The White House confirmed on Friday that the Pentagon had downed another object over U.S. territory, seven days after the revelation of a Chinese surveillance balloon.
“I can confirm that the Department of Defense was tracking a high altitude object over Alaska airspace in the last 24 hours out,” Adm. John Kirby, National Security Coordinator for Strategic Communications, told reporters during Friday’s White House daily press briefing. “The object was flying at an altitude of 40,000 feet and posed a reasonable threat to the safety of civilian flight. Out of an abundance of caution and the recommendation of the Pentagon, President Biden ordered the military to down the object. And they did. And it came in inside our territorial waters.”

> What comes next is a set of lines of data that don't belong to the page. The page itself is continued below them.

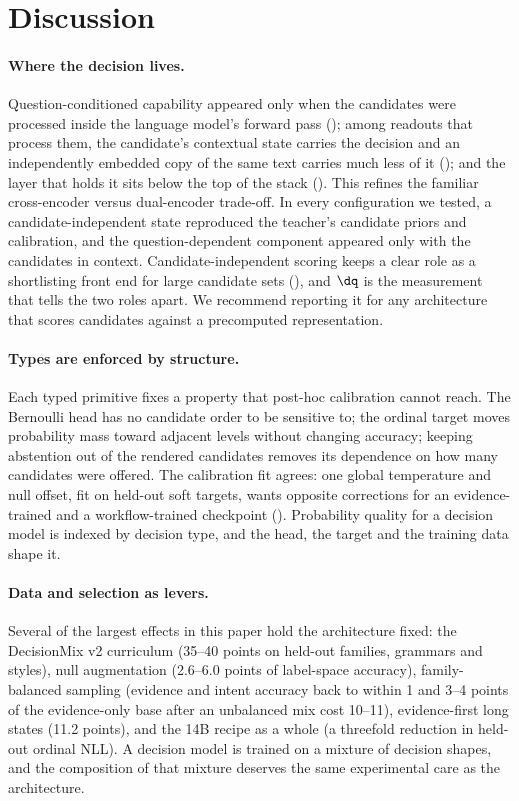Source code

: \section{Discussion}
\label{sec:discussion}

\paragraph{Where the decision lives.} Question-conditioned capability appeared only when the candidates
were processed inside the language model's forward pass (); among readouts
that process them, the candidate's contextual state carries the decision and an independently embedded
copy of the same text carries much less of it (); and the layer that holds it
sits below the top of the stack (). This refines the familiar cross-encoder
versus dual-encoder trade-off. In every configuration we tested, a candidate-independent state
reproduced the teacher's candidate priors and calibration, and the question-dependent component
appeared only with the candidates in context. Candidate-independent scoring keeps a clear role as a
shortlisting front end for large candidate sets (), and $\dq$ is the measurement
that tells the two roles apart. We recommend reporting it for any architecture that scores candidates
against a precomputed representation.

\paragraph{Types are enforced by structure.} Each typed primitive fixes a property that post-hoc
calibration cannot reach. The Bernoulli head has no candidate order to be sensitive to; the ordinal
target moves probability mass toward adjacent levels without changing accuracy; keeping abstention out
of the rendered candidates removes its dependence on how many candidates were offered. The calibration fit
agrees: one global temperature and null offset, fit on
held-out soft targets, wants opposite corrections for an evidence-trained and a workflow-trained
checkpoint (). Probability quality for a decision model is indexed by
decision type, and the head, the target and the training data shape it.

\paragraph{Data and selection as levers.} Several of the largest effects in this paper hold the
architecture fixed: the DecisionMix v2 curriculum (35--40 points on held-out families, grammars and
styles), null augmentation (2.6--6.0 points of label-space accuracy), family-balanced sampling (evidence
and intent accuracy back to within 1 and 3--4 points of the evidence-only base after an unbalanced mix
cost 10--11), evidence-first long states (11.2 points), and the 14B recipe as a whole (a threefold
reduction in held-out ordinal NLL). A decision model is trained on a mixture of decision shapes, and the
composition of that mixture deserves the same experimental care as the architecture.

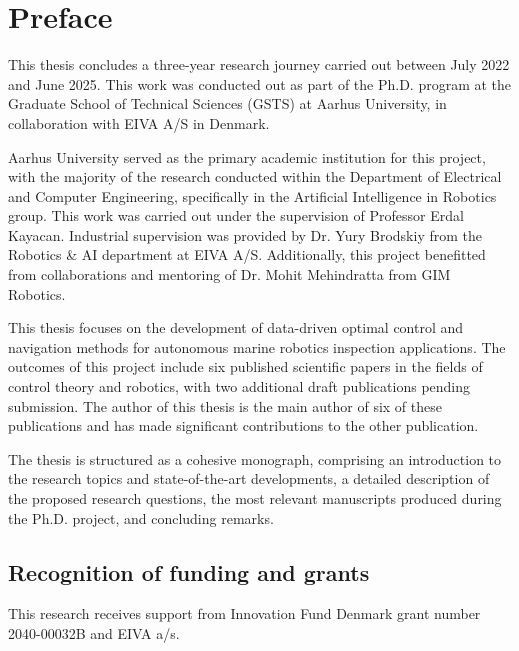 

\chapter*{Preface}
This thesis concludes a three-year research journey carried out between July 2022 and June 2025. This work was conducted out as part of the Ph.D. program at the Graduate School of Technical Sciences (GSTS) at Aarhus University, in collaboration with EIVA A/S in Denmark. 

Aarhus University served as the primary academic institution for this project, with the majority of the research conducted within the Department of Electrical and Computer Engineering, specifically in the Artificial Intelligence in Robotics group. This work was carried out under the supervision of Professor Erdal Kayacan. Industrial supervision was provided by Dr. Yury Brodskiy from the Robotics \& AI department at EIVA A/S. Additionally, this project benefitted from collaborations and mentoring of Dr. Mohit Mehindratta from GIM Robotics. %

This thesis focuses on the development of data-driven optimal control and navigation methods for autonomous marine robotics inspection applications. The outcomes of this project include six published scientific papers in the fields of control theory and robotics, with two additional draft publications pending submission. The author of this thesis is the main author of six of these publications and has made significant contributions to the other publication.


The thesis is structured as a cohesive monograph, comprising an introduction to the research topics and state-of-the-art developments, a detailed description of the proposed research questions, the most relevant manuscripts produced during the Ph.D. project, and concluding remarks.

\section*{Recognition of funding and grants}
This research receives support from Innovation Fund Denmark grant number 2040-00032B and EIVA a/s.


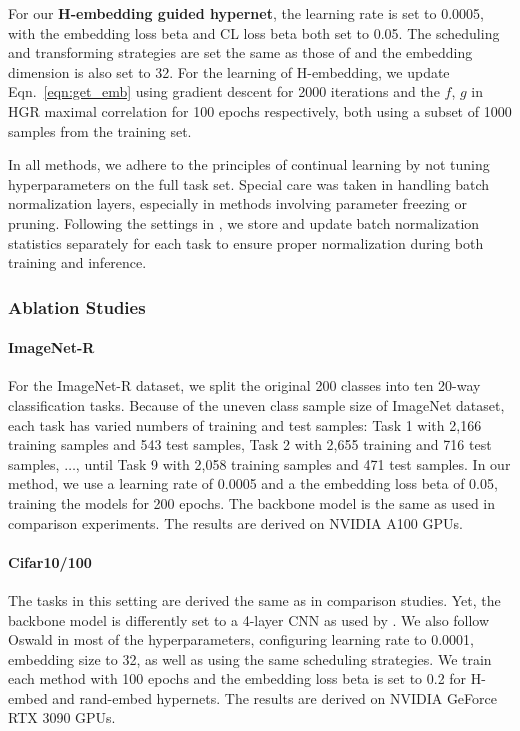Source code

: For our \textbf{H-embedding guided hypernet}, the learning rate is set to 0.0005, with the embedding loss beta and CL loss beta both set to 0.05. The scheduling and transforming strategies are set the same as those of \cite{von2020continual} and the embedding dimension is also set to 32. For the learning of H-embedding, we update Eqn.~\ref{eqn:get_emb} using gradient descent for 2000 iterations and the $f$, $g$ in HGR maximal correlation for 100 epochs respectively, both using a subset of 1000 samples from the training set.

In all methods, we adhere to the principles of continual learning by not tuning hyperparameters on the full task set. Special care was taken in handling batch normalization layers, especially in methods involving parameter freezing or pruning. Following the settings in \cite{von2020continual}, we store and update batch normalization statistics separately for each task to ensure proper normalization during both training and inference.


\subsubsection{Ablation Studies}

\paragraph{ImageNet-R} For the ImageNet-R dataset, we split the original 200 classes into ten 20-way classification tasks. Because of the uneven class sample size of ImageNet dataset, each task has varied numbers of training and test samples: Task 1 with 2,166 training samples and 543 test samples, Task 2 with 2,655 training and 716 test samples, $\dots$, until Task 9 with 2,058 training samples and 471 test samples. In our method, we use a learning rate of 0.0005 and a the embedding loss beta of 0.05, training the models for 200 epochs. The backbone model is the same as used in comparison experiments. The results are derived on NVIDIA A100 GPUs.

\paragraph{Cifar10/100} The tasks in this setting are derived the same as in comparison studies. Yet, the backbone model is differently set to a 4-layer CNN as used by \cite{zenke2017continual}. We also follow Oswald in most of the hyperparameters, configuring learning rate to 0.0001, embedding size to 32, as well as using the same scheduling strategies. We train each method with 100 epochs and the embedding loss beta is set to 0.2 for H-embed and rand-embed hypernets. The results are derived on NVIDIA GeForce RTX 3090 GPUs.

He added, “We are calling this an ‘object’ because that’s the best description we have right now. We do not know who owns it, whether it is state-owned or corporate owned or privately owned.” Nor does the government understand the object’s “full purpose” yet.
Kirby said shortly after 3pm Eastern Time that the incident had only happened within the past hour and a half, and the Pentagon was still assessing where the object had landed and the “degree to which they could get to it.”

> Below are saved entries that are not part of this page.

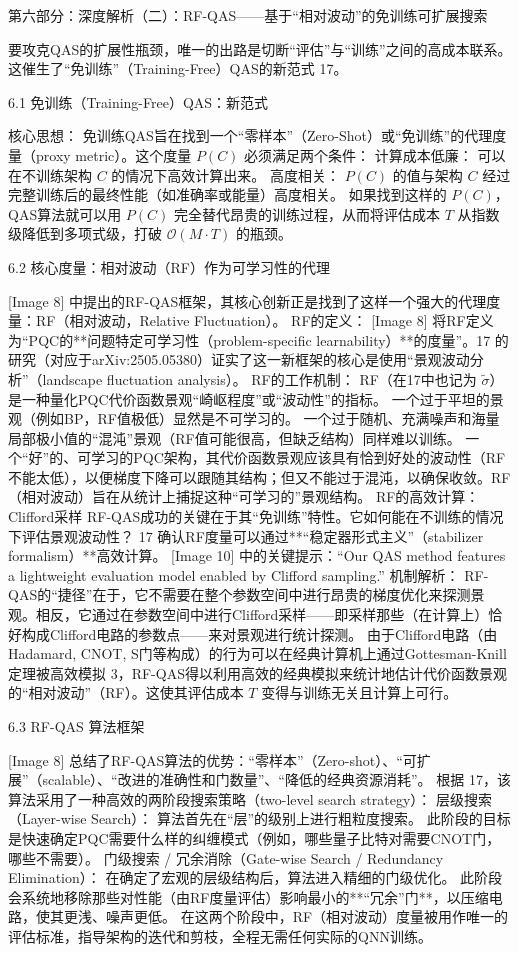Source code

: \documentclass[12pt,a4paper]{article}
\begin{document}
第六部分：深度解析（二）：RF-QAS——基于“相对波动”的免训练可扩展搜索

要攻克QAS的扩展性瓶颈，唯一的出路是切断“评估”与“训练”之间的高成本联系。这催生了“免训练”（Training-Free）QAS的新范式 17。

6.1 免训练（Training-Free）QAS：新范式

核心思想：
免训练QAS旨在找到一个“零样本”（Zero-Shot）或“免训练”的代理度量（proxy metric）。这个度量 $P(C)$ 必须满足两个条件：
计算成本低廉： 可以在不训练架构 $C$ 的情况下高效计算出来。
高度相关： $P(C)$ 的值与架构 $C$ 经过完整训练后的最终性能（如准确率或能量）高度相关。
如果找到这样的 $P(C)$，QAS算法就可以用 $P(C)$ 完全替代昂贵的训练过程，从而将评估成本 $T$ 从指数级降低到多项式级，打破 $\mathcal{O}(M \cdot T)$ 的瓶颈。

6.2 核心度量：相对波动（RF）作为可学习性的代理

[Image 8] 中提出的RF-QAS框架，其核心创新正是找到了这样一个强大的代理度量：RF（相对波动，Relative Fluctuation）。
RF的定义： [Image 8] 将RF定义为“PQC的**问题特定可学习性（problem-specific learnability）**的度量”。17 的研究（对应于arXiv:2505.05380）证实了这一新框架的核心是使用“景观波动分析”（landscape fluctuation analysis）。
RF的工作机制： RF（在17中也记为 $\tilde{\sigma}$）是一种量化PQC代价函数景观“崎岖程度”或“波动性”的指标。
一个过于平坦的景观（例如BP，RF值极低）显然是不可学习的。
一个过于随机、充满噪声和海量局部极小值的“混沌”景观（RF值可能很高，但缺乏结构）同样难以训练。
一个“好”的、可学习的PQC架构，其代价函数景观应该具有恰到好处的波动性（RF不能太低），以便梯度下降可以跟随其结构；但又不能过于混沌，以确保收敛。RF（相对波动）旨在从统计上捕捉这种“可学习的”景观结构。
RF的高效计算：Clifford采样
RF-QAS成功的关键在于其“免训练”特性。它如何能在不训练的情况下评估景观波动性？
17
确认RF度量可以通过**“稳定器形式主义”（stabilizer formalism）**高效计算。
[Image 10] 中的关键提示：“Our QAS method features a lightweight evaluation model enabled by Clifford sampling.”
机制解析： RF-QAS的“捷径”在于，它不需要在整个参数空间中进行昂贵的梯度优化来探测景观。相反，它通过在参数空间中进行Clifford采样——即采样那些（在计算上）恰好构成Clifford电路的参数点——来对景观进行统计探测。
由于Clifford电路（由Hadamard, CNOT, S门等构成）的行为可以在经典计算机上通过Gottesman-Knill定理被高效模拟 3，RF-QAS得以利用高效的经典模拟来统计地估计代价函数景观的“相对波动”（RF）。这使其评估成本 $T$ 变得与训练无关且计算上可行。

6.3 RF-QAS 算法框架

[Image 8] 总结了RF-QAS算法的优势：“零样本”（Zero-shot）、“可扩展”（scalable）、“改进的准确性和门数量”、“降低的经典资源消耗”。
根据 17，该算法采用了一种高效的两阶段搜索策略（two-level search strategy）：
层级搜索（Layer-wise Search）：
算法首先在“层”的级别上进行粗粒度搜索。
此阶段的目标是快速确定PQC需要什么样的纠缠模式（例如，哪些量子比特对需要CNOT门，哪些不需要）。
门级搜索 / 冗余消除（Gate-wise Search / Redundancy Elimination）：
在确定了宏观的层级结构后，算法进入精细的门级优化。
此阶段会系统地移除那些对性能（由RF度量评估）影响最小的**“冗余”门**，以压缩电路，使其更浅、噪声更低。
在这两个阶段中，RF（相对波动）度量被用作唯一的评估标准，指导架构的迭代和剪枝，全程无需任何实际的QNN训练。
\end{document}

“We do expect to be able to recover the debris since it fell not only within our territorial space but what we believe is frozen water,” Kirby continued. “So our recovery effort will be made. And we are hopeful that it will be successful, and then we can learn a little bit more about it.”
Pentagon Press Secretary Brig.Gen. Pat Ryder spoke soon after Kirby and confirmed much of what the White House had said–that the object was flying at 40,000 feet and “posed a reasonable threat to the safety of civilian flight.”
“U.S. Northern Command is beginning recovery operations now,” Ryder added. “U.S. Northern Command’s Alaska Command coordinated the operation with assistance from the Alaska International Guard, Federal Aviation Administration and the Federal Bureau of investigation.”
Kirby described the downed object as “much, much smaller” than the Chinese surveillance balloon that was taken down by a U.S. missile on Saturday. “The way it was described to me was roughly the size of a small car as opposed to a payload that was like two or three buses’ size,” Kirby said. Ryder confirmed that description.
The discovery of the Chinese balloon led Secretary of State Antony Blinken to postpone indefinitely a diplomatic visit to China this past weekend.
The relationship between the U.S. and China was further strained when China on February 7 declined a secure call between U.S. Defense Secretary Lloyd Austin and his Chinese counterpart Wei Fenghe—the aim of which was reportedly to ratchet down tensions amid the balloon saga. On Friday China said it had declined the call because Washington had not created “the proper atmosphere for dialogue.”
The breach of American airspace by the second object was relatively short, according to officials, which is one reason they could not immediately identify what type of object was involved.
“I would just tell you that we’re going to remain vigilant about our air space,” Kirby said. “We’re going to remain vigilant about the skies over the United States….The President takes his obligations to protect our national security interests. And the safety and security of the American people is paramount.”